Dr. Brad Eden
Coordinator, Technical Services
Automated Library Services
North Harris Montgomery Community
College District
Houston, Texas

This special issue of LIBRES, an electronic, peer-reviewed, scholarly journal in the field of Library and Information Science Research, is devoted to the subject of telecommuting and/or telecomputing in the area of cataloging. The three articles that follow examine this topic from very different perspectives. Leyson and Pelzer provide a historical perspective of telecataloging, and consider the topic in its present emanation as well as some forecasts on its future progression. Browne examines the field of indexing as a subtopic under telecommuting and cataloging, and describes the opportunities this field provides for working at home. Finally, Blosser and Zhang describe their “Interactive Electronic Serials Cataloging Aid,” an attempt to apply new technology to traditional cataloging principles, and t the implications of their online cataloging training tool for telecommuting and telecomputing in the area of technical services. Telecommuting, telecataloging, remote cataloging — all of these terms describe a phenomenon that has just begun to emerge as a work option in the library environment. Telecommuting appeared in the early 1990’s as an experiment in some large multinational corporations, and has so far been a resounding success as a viable workplace alternative for both employers and employees alike. Some interesting statistics to consider:


A person working 1 or 2 days a week at home can save a company $6,000 to $12,000 a year through lower turnover, reduced office space, and hikes in productivity.

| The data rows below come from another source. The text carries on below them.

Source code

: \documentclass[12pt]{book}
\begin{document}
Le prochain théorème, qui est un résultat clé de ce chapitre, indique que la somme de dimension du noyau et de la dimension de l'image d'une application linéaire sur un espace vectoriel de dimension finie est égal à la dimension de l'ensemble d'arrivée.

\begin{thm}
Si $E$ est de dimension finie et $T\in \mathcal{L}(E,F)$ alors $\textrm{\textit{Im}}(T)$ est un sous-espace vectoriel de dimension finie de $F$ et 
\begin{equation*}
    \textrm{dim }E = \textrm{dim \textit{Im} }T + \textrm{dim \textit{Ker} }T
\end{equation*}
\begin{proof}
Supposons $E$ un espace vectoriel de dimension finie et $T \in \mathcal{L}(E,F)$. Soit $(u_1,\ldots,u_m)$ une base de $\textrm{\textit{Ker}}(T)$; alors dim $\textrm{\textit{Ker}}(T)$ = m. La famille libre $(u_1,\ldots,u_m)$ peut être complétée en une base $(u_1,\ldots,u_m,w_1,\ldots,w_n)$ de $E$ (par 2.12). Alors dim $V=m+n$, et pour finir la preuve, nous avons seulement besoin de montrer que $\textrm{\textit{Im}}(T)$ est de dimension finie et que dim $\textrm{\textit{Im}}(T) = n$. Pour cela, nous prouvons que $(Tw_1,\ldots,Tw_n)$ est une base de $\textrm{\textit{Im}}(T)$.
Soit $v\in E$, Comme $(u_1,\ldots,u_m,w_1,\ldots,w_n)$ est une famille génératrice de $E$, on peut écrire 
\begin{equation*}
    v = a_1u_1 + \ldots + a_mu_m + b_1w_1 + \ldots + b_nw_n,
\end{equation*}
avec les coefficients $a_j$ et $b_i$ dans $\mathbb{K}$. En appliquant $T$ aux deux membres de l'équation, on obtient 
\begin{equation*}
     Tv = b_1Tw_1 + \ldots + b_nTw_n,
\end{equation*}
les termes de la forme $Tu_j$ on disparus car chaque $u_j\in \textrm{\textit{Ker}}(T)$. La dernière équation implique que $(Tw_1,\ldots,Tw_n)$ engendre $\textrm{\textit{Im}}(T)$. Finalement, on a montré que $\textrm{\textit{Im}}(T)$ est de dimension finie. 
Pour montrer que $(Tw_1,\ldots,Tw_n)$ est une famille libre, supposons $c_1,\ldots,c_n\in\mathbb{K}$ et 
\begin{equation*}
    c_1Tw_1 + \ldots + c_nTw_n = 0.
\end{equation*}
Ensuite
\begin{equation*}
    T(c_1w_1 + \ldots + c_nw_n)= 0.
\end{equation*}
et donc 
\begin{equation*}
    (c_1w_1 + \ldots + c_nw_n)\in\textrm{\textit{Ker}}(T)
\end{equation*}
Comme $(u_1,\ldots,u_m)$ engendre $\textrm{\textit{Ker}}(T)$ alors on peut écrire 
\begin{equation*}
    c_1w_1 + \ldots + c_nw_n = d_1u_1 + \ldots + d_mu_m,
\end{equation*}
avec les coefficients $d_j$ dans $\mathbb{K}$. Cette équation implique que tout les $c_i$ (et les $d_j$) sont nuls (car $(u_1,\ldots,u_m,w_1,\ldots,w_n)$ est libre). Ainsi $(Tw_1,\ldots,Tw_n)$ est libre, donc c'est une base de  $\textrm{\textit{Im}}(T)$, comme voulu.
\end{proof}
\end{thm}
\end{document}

In 1994 almost 9 million people telecommuted, a 20% increase over the previous year. By 1998, that number will increase to 13 million.

Over the past three years Ernst & Young, the accounting and consulting firm, has reduced its office space by 2 million feet, resulting in a savings of $25 million a year.

AT&T has 3.5% of its employees telecommuting, and hopes to raise this number to 15% by the year 2000. It saved $80 million in real estate costs last year from its 35,000 telecommuters.

2,500 employees out of 56,000 at Hewlett-Packard telecommute at least part-time as of November 1995.

Savings on lunches, wear and tear on a car, and clothing can amount to $1,000 a year savings for employees, as well as reduced stress and an increased sense of freedom.

Employee productivity increases about 8 to 20%.(1)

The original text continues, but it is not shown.